Week 9: What Should a Study Session Look and Feel Like? + Meaning-Making Part I

So with the input from last week’s reflections, I thought long and hard about what else I could do.. and I finally concluded that I needed them to EXPERIENCE what I really meant by “studying” and “learning” using the activities we were doing each week. I wanted them to see the sheer amount of time needed to learn and also the unspoken things we do when we learn… an extended “read aloud” of sorts – but adding each piece of the cycle.

We took the next chapter in the BiSc textbook and started with just a sub-section – about 3/4 of a page of text. We used the countdown clock so they could keep track of time (and mostly to SLOW themselves down – because they want to just get it done.. and I have to say stop – review – rehearse.. then move on…I timed myself over the weekend to make sure this was a good time frame.

Here’s what we did

15 minutes actively reading that subsection – skim it – notice features – then read it more closely taking Cornell Notes while reading – stop to rehearse important points as they went along. At then at the end of the 15 minutes, take 5 minutes to use Dr. Blay’s ppts- check for gaps in info in their notes…

Take a mini stretch break –

15 minutes doing next subsection (together, both parts = 1 section of the chapter. Goal is to read, take notes, and memorize important points – repeat as above with ppt check.

15 minutes doing LearnSmart segment for that part of the chapter (I set up practice quizzes for each sub-section) – making note of the difficult questions.

5 minutes to rehearse info from both sections

10 minutes – Now with books closed, take the LearnSmart practice quiz from that section.

Still need help? Go to Dr. Blay’s practice worksheets – Then take the practice quizzes again.

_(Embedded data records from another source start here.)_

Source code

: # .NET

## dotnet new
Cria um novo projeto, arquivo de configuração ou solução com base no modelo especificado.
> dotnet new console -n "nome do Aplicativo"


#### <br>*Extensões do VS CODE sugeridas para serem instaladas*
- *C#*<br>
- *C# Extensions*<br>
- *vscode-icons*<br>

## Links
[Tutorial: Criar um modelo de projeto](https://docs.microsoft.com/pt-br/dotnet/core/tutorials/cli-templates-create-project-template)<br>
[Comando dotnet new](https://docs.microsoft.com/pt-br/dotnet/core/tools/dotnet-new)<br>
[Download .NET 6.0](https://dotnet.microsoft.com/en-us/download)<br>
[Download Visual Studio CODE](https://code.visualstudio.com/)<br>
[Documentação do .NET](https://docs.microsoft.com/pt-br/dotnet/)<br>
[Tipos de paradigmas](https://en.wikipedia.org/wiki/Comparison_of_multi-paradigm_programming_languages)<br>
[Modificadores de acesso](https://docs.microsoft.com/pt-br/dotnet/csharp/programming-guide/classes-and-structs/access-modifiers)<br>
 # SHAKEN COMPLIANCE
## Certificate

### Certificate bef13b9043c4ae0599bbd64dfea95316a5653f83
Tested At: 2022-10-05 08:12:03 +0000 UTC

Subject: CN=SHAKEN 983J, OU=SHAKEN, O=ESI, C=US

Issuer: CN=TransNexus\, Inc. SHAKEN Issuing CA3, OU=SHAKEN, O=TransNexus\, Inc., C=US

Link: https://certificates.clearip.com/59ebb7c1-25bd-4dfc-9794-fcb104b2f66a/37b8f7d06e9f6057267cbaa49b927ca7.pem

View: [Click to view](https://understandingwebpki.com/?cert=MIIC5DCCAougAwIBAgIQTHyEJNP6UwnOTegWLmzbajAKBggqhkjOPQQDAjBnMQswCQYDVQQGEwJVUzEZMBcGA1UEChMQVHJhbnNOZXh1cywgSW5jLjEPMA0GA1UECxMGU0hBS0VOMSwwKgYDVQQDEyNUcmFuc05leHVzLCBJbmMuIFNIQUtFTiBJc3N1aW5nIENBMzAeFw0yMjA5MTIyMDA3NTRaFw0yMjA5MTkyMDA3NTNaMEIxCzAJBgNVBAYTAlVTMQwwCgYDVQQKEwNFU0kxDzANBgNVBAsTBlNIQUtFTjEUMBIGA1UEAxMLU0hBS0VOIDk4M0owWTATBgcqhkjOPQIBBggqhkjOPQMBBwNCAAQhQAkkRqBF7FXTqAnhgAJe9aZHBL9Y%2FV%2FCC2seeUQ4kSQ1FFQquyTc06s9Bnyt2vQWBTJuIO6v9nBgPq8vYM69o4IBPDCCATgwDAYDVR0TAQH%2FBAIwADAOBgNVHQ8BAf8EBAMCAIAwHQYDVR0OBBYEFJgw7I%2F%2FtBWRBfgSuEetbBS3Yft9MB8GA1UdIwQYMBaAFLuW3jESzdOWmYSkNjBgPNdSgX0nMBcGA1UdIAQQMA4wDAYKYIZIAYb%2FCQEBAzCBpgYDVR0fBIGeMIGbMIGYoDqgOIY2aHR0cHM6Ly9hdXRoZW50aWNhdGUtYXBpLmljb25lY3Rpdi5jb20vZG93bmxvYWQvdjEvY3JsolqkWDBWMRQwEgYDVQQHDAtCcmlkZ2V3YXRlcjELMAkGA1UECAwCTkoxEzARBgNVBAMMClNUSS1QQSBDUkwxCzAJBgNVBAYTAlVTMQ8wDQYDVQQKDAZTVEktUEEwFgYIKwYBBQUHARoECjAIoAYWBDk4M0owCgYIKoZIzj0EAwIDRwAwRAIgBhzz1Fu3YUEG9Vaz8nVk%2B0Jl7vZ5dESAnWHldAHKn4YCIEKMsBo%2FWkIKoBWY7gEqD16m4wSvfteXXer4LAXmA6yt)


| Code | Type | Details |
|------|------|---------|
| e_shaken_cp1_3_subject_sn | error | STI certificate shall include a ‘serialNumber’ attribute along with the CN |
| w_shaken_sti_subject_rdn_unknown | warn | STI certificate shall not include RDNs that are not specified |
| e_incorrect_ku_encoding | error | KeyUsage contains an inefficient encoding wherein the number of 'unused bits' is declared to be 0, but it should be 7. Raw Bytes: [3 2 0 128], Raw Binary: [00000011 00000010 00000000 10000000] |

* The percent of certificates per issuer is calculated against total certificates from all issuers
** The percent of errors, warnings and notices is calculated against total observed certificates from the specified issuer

Debrief – Notice – How long did it take us to do just this small section of the text… You  need to do this everyday + time to review material from previous day – I felt it showed them what to do – how to do it in sequence – not disjointed as they had been doing it – to let each part reinforce the previous – how much time and attention it takes to not only recognize terms, but to be able to answer questions about them too.. to remember them. NOTE this doesn’t even get into higher thinking skills and tasks… one step at a time I guess…

They weren’t taking the time to memorize the information – In their minds, just getting it done = success… and of course, their exam scores were telling the real tale of success… but what were they willing to change???? So I said, “Nobody in here should be content with an average exam score of XXX!” If this doesn’t change for them, they won’t be here next year at this time – something has to change… are they willing??? They now have the tools to succeed.. and they have experienced what it should look and feel like.. .will they do it???

Question is asked by student… This was helpful. Why can’t we just do this every class period? Answer… because this isn’t a study hall or high school anymore – you have to figure out a way to get this done within the context of your actual lives…for all your classes. That is your challenge…

So this was a bit of a bummer – reality is a drag… how to build them back up and open their minds to the possibility of change? Inspiration – dreams – seeing the future = motivation? Stay tuned for next class and Week 10!

Meaning-Making Part II

By serendipity, I was doing a workshop for students about to be graduating and I said out loud, I wish you could come to talk to my students so they can “See the future” and someone said, “I’ll come!” so, a lesson was born!!

I asked the students to talk about challenges but also be encouraging! To talk about how much they have changed and grown over their college years – and what it all means and meant to have attended college. I wanted my students to in a sense see their own future… hoping that this could motivate them to CHOOSE to enter into the hard work and challenge that they are fighting right now, but need…  The student did a great job…then I segued into the lesson on meaning-making – I did a handout asking them to think about their college experience so far and their goals for themselves -short term and longer term – and what it means to them to be in college. Then I had them plot their confidence curve from Aug, projected through December, and finally, I had them look over some sample college mottos…and pick some that spoke to them… then to write a personal motto that expresses what it means to them and how they can use that to keep moving forward.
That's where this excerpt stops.